For a full implementation, refer to the sample provided by Microsoft Semantic Kernel on GitHub

Explanation

In this example, the FallbackChatClient class is designed to handle multiple chat clients and switch between them based on their availability. The FallbackToAvailableModelAsync method demonstrates how to use this class to perform chat completion with fallback support.

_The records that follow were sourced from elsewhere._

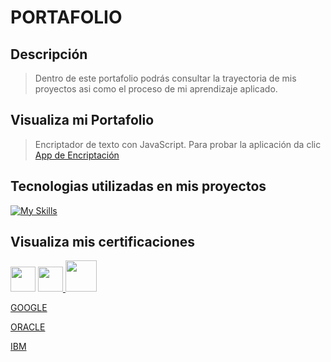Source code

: # PORTAFOLIO

## Descripción

> Dentro de este portafolio podrás consultar la trayectoria de mis proyectos asi como el proceso de mi aprendizaje aplicado.

## Visualiza mi Portafolio
>Encriptador de texto con JavaScript.
> Para probar la aplicación da clic <a href="https://joshvargasm3.github.io/PORTAFOLIO/">App de Encriptación</a>

## Tecnologias utilizadas en mis proyectos
[![My Skills](https://skills.thijs.gg/icons?i=js,py,java,r,html,css)](https://skills.thijs.gg)

## Visualiza mis certificaciones

<a href="https://github.com/JoshVargasM3/PORTAFOLIO/tree/main/CERTIFICATES/GOOGLE"> <img src="https://external-content.duckduckgo.com/iu/?u=https%3A%2F%2Fwww.pngplay.com%2Fwp-content%2Fuploads%2F13%2FGoogle-Logo-PNG-Photo-Image.png&f=1&nofb=1&ipt=b73716ac51c2f5c624febe7afb91d2d841e254432401bd25c8d757e29bfc6e37&ipo=images" width='40px'></a> 
<a href="https://github.com/JoshVargasM3/PORTAFOLIO/tree/main/CERTIFICATES/ORACLE"><img src="https://external-content.duckduckgo.com/iu/?u=https%3A%2F%2Flogos-world.net%2Fwp-content%2Fuploads%2F2020%2F09%2FOracle-Symbol.png&f=1&nofb=1&ipt=2bc2620840e49400703da1dbdbc4ad8f31ecf040db713b67b8583575413be9f2&ipo=images" width='40px'> </a> 
<a href="https://github.com/JoshVargasM3/PORTAFOLIO/tree/Main/CERTIFICATES/IBM"> <img src="https://external-content.duckduckgo.com/iu/?u=https%3A%2F%2Flogosmarcas.net%2Fwp-content%2Fuploads%2F2020%2F09%2FIBM-Logo-1967-1972.png&f=1&nofb=1&ipt=a1e36af4b5b16308466b2192667f872be1780729348cb012893133abe0407e34&ipo=images" width='50px'> </a>


<a href="https://github.com/JoshVargasM3/PORTAFOLIO/tree/main/CERTIFICATES/GOOGLE">GOOGLE</a>

<a href="https://github.com/JoshVargasM3/PORTAFOLIO/tree/main/CERTIFICATES/ORACLE">ORACLE</a>

<a href="https://github.com/JoshVargasM3/PORTAFOLIO/tree/Main/CERTIFICATES/IBM">IBM</a>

Creating and Registering Chat Clients:
- The code initializes an unavailable chat client that simulates a failure by returning a 503 Service Unavailable HTTP status code.
- It also creates a cloud-based available chat client that represents a functional service.
- Both the unavailable and available chat clients are registered with the service container using dependency injection.
Setting Up Fallback Mechanism:
- The FallbackChatClient is set up with the list of registered chat clients.
- This client will first attempt to use the unavailable client, and if it fails, it will automatically switch to the available client.
- The FallbackChatClient is registered as an IChatCompletion.
Building the Kernel:
- The Kernel is built using the registered services and is configured with a plugin that returns weather information.
Invoking the Prompt:
- The InvokePromptAsync method is called on the kernel with the prompt “Do I need an umbrella?” and the specified execution settings.
- The InvokePromptAsync eventually invokes the chat completion service, which uses the fallback mechanism to handle the chat completion.
Handling Exceptions:
- Within the FallbackChatClient, the GetResponseAsync method iterates through the list of chat clients and handles exceptions.
- If a request fails with a certain set of HTTP status codes (like 503 Service Unavailable), it falls back to the next client in the list.
- If all clients fail, an exception is thrown indicating that none of the clients could complete the request.
Customization and Streaming:
- The FallbackChatClient also supports customization of fallback status codes via a property.
- Additionally, it provides a method for handling streaming responses, similar to the primary completion method.
Decorator Pattern:
- The FallbackChatClient implements the same interface as the chat clients it wraps, making it a decorator.
- This design pattern allows it to add additional functionality – in this case, fallback logic – without changing either the caller code or the underlying chat client implementations.

Potential Scenarios

Hybrid model orchestration can be effectively utilized in various situations. For instance, when selecting models based on token size, the system determines the appropriate model by considering the prompt’s input token size and each model’s minimum and maximum token capacity. It can then return the fastest model’s response, the most relevant response, or the first available model’s response. Similarly, in scenarios involving data sensitivity, the system selects models based on the sensitivity of the data and can return the fastest model’s response, the most relevant response, or the first available model’s response.

Conclusion

Hybrid model orchestration is a powerful technique for enhancing the flexibility, integration, and reliability of AI applications. By dynamically selecting the best model based on context, seamlessly integrating with consumer code, and providing a robust fallback mechanism, applications can ensure continuous and efficient operation. The example provided demonstrates how to implement hybrid model orchestration in a C# application, highlighting its practical benefits and ease of use. This approach not only improves the resilience of AI systems but also simplifies the development process, making it an invaluable tool for developers.